## WHAT YOU HAVE TO DO:
In the data that follows, find each line containing "function" and copy it.

++++ DATA TO USE ++++

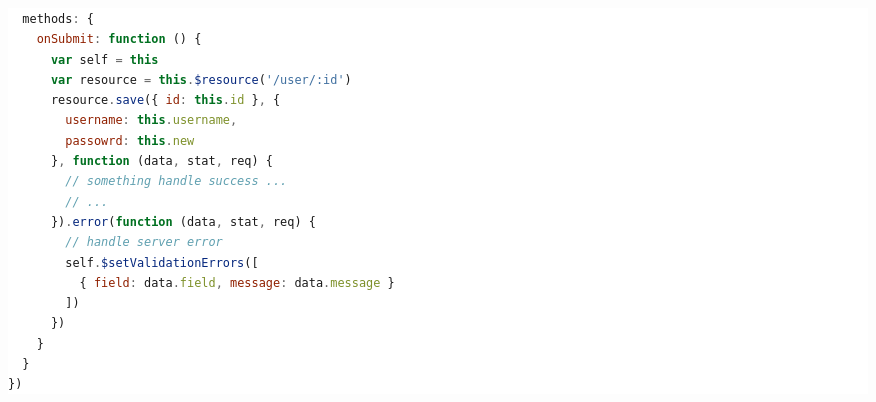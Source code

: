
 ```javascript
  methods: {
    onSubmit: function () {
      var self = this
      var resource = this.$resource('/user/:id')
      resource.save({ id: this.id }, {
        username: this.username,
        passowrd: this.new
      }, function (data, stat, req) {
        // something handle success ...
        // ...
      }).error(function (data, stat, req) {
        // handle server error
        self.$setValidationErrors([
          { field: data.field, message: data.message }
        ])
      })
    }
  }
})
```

++++

## TASK OUTPUT:
    onSubmit: function () {
      }, function (data, stat, req) {
      }).error(function (data, stat, req) {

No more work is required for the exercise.